Baladeva Vidyabhusana’s Sahitya-kaumudi covers all aspects of poetical theory except the topic of dramaturgy. All the definitions of poetical concepts are taken from Mammata’s Kavya-prakasha, the most authoritative work on Sanskrit poetical rhetoric. Baladeva Vidyabhushana added the eleventh chapter, where he expounds additional ornaments from Visv...

यथा वा,

yathā vā,

This is another example of an implied sense arisen from the padāṃśa called kāla (time):

śrī-kṛṣṇa-padābjaṃ yaḥ sevitum icchet |
tasyāntara-vidyāṃ jānīhi vinaṣṭām ||

śrī-kṛṣṇa-pada-abjam—Śrī Kṛṣṇa’s lotus feet; yaḥ—[he] who; sevitum—to serve; icchet—might desire; tasya—his; antara—inner; vidyām—magical spell; jānīhi—you should know; vinaṣṭām—had perished.
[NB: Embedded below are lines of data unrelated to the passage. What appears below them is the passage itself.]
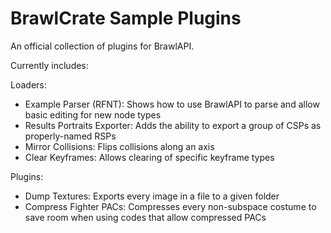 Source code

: # BrawlCrate Sample Plugins

An official collection of plugins for BrawlAPI.

Currently includes:

Loaders:
- Example Parser (RFNT): Shows how to use BrawlAPI to parse and allow basic editing for new node types
- Results Portraits Exporter: Adds the ability to export a group of CSPs as properly-named RSPs
- Mirror Collisions: Flips collisions along an axis
- Clear Keyframes: Allows clearing of specific keyframe types

Plugins:
- Dump Textures: Exports every image in a file to a given folder
- Compress Fighter PACs: Compresses every non-subspace costume to save room when using codes that allow compressed PACs
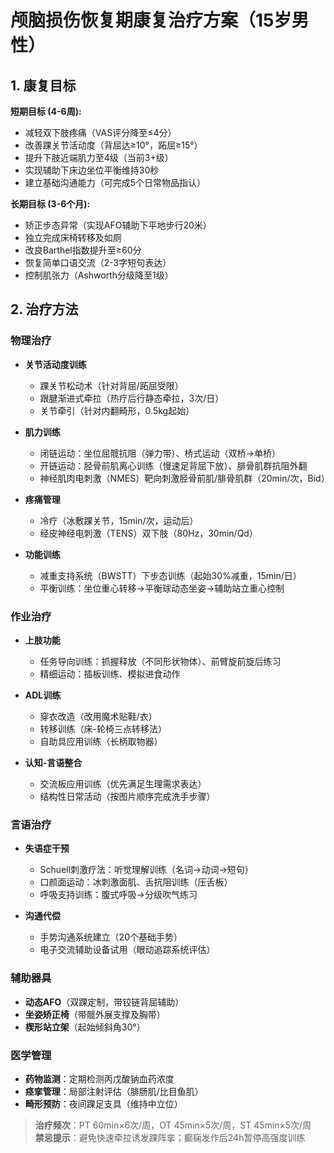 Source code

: # 颅脑损伤恢复期康复治疗方案（15岁男性）

## 1. 康复目标
**短期目标 (4-6周):**
- 减轻双下肢疼痛（VAS评分降至≤4分）
- 改善踝关节活动度（背屈达≥10°，跖屈≥15°）
- 提升下肢近端肌力至4级（当前3+级）
- 实现辅助下床边坐位平衡维持30秒
- 建立基础沟通能力（可完成5个日常物品指认）

**长期目标 (3-6个月):**
- 矫正步态异常（实现AFO辅助下平地步行20米）
- 独立完成床椅转移及如厕
- 改良Barthel指数提升至≥60分
- 恢复简单口语交流（2-3字短句表达）
- 控制肌张力（Ashworth分级降至1级）

## 2. 治疗方法
### 物理治疗
- **关节活动度训练**  
  - 踝关节松动术（针对背屈/跖屈受限）  
  - 跟腱渐进式牵拉（热疗后行静态牵拉，3次/日）  
  - 关节牵引（针对内翻畸形，0.5kg起始）  

- **肌力训练**  
  - 闭链运动：坐位屈髋抗阻（弹力带）、桥式运动（双桥→单桥）  
  - 开链运动：胫骨前肌离心训练（慢速足背屈下放）、腓骨肌群抗阻外翻  
  - 神经肌肉电刺激（NMES）靶向刺激胫骨前肌/腓骨肌群（20min/次，Bid）  

- **疼痛管理**  
  - 冷疗（冰敷踝关节，15min/次，运动后）  
  - 经皮神经电刺激（TENS）双下肢（80Hz，30min/Qd）  

- **功能训练**  
  - 减重支持系统（BWSTT）下步态训练（起始30%减重，15min/日）  
  - 平衡训练：坐位重心转移→平衡球动态坐姿→辅助站立重心控制  


### 作业治疗
- **上肢功能**  
  - 任务导向训练：抓握释放（不同形状物体）、前臂旋前旋后练习  
  - 精细运动：插板训练、模拟进食动作  

- **ADL训练**  
  - 穿衣改造（改用魔术贴鞋/衣）  
  - 转移训练（床-轮椅三点转移法）  
  - 自助具应用训练（长柄取物器）  

- **认知-言语整合**  
  - 交流板应用训练（优先满足生理需求表达）  
  - 结构性日常活动（按图片顺序完成洗手步骤）  


### 言语治疗
- **失语症干预**  
  - Schuell刺激疗法：听觉理解训练（名词→动词→短句）  
  - 口颜面运动：冰刺激面肌、舌抗阻训练（压舌板）  
  - 呼吸支持训练：腹式呼吸→分级吹气练习  

- **沟通代偿**  
  - 手势沟通系统建立（20个基础手势）  
  - 电子交流辅助设备试用（眼动追踪系统评估）  


### 辅助器具
- **动态AFO**（双踝定制，带铰链背屈辅助）  
- **坐姿矫正椅**（带髋外展支撑及胸带）  
- **楔形站立架**（起始倾斜角30°）  


### 医学管理
- **药物监测**：定期检测丙戊酸钠血药浓度  
- **痉挛管理**：局部注射评估（腓肠肌/比目鱼肌）  
- **畸形预防**：夜间踝足支具（维持中立位）  


> **治疗频次**：PT 60min×6次/周，OT 45min×5次/周，ST 45min×5次/周  
> **禁忌提示**：避免快速牵拉诱发踝阵挛；癫痫发作后24h暂停高强度训练  
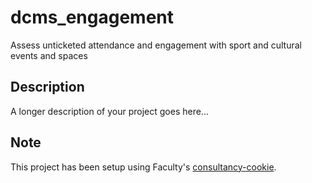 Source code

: # dcms_engagement

Assess unticketed attendance and engagement with sport and cultural events and spaces

## Description

A longer description of your project goes here...


## Note

This project has been setup using Faculty's [consultancy-cookie](https://gitlab.com/facultyai/faculty-tools/consultancy-cookie).
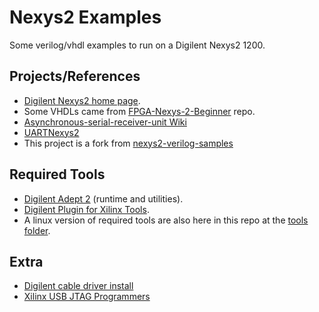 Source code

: 
# Nexys2 Examples

Some verilog/vhdl examples to run on a Digilent Nexys2 1200.

## Projects/References

- [Digilent Nexys2 home page](https://reference.digilentinc.com/reference/programmable-logic/nexys-2/start).
- Some VHDLs came from [FPGA-Nexys-2-Beginner](https://github.com/duncanspumpkin/FPGA-Nexys-2-Beginner) repo.
- [Asynchronous-serial-receiver-unit Wiki](https://github.com/FPGAwars/FPGA-peripherals/wiki/Asynchronous-serial-receiver-unit)
- [UARTNexys2](https://github.com/BrandonTorres/UARTNexys2)
- This project is a fork from [nexys2-verilog-samples](https://github.com/utzig/nexys2-verilog-samples)


## Required Tools

- [Digilent Adept 2](https://reference.digilentinc.com/reference/software/adept/start) (runtime and utilities).
- [Digilent Plugin for Xilinx Tools](https://reference.digilentinc.com/reference/software/digilent-plugin-xilinx-tools/start?redirect=1).
- A linux version of required tools are also here in this repo at the [tools folder](./digilent/tools).


## Extra

- [Digilent cable driver install](https://lighttomorrow.wordpress.com/2011/12/18/how-to-install-digilent-cable-driver-for-xilinx-design-suite-on-ubuntu-11-10/)
- [Xilinx USB JTAG Programmers](https://wiki.gentoo.org/wiki/Xilinx_USB_JTAG_Programmers)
Know that if a person desires to serve Śrī Kṛṣṇa’s lotus feet, that person’s inner hex is gone.

atra pāda-sevanecchāyāḥ prāg eva vidyā-vināśo’bhavad iti vinaṣṭām iti bhūta-kālasya ca, kāle vihitasya kālatvam upacārāt.

In this verse, the past tense in vinaṣṭām (it is gone) suggests the following: The end of the evil spell took place before the desire to serve His feet occurred.

The notion that the suffix ordained in a particular time is the time is figurative.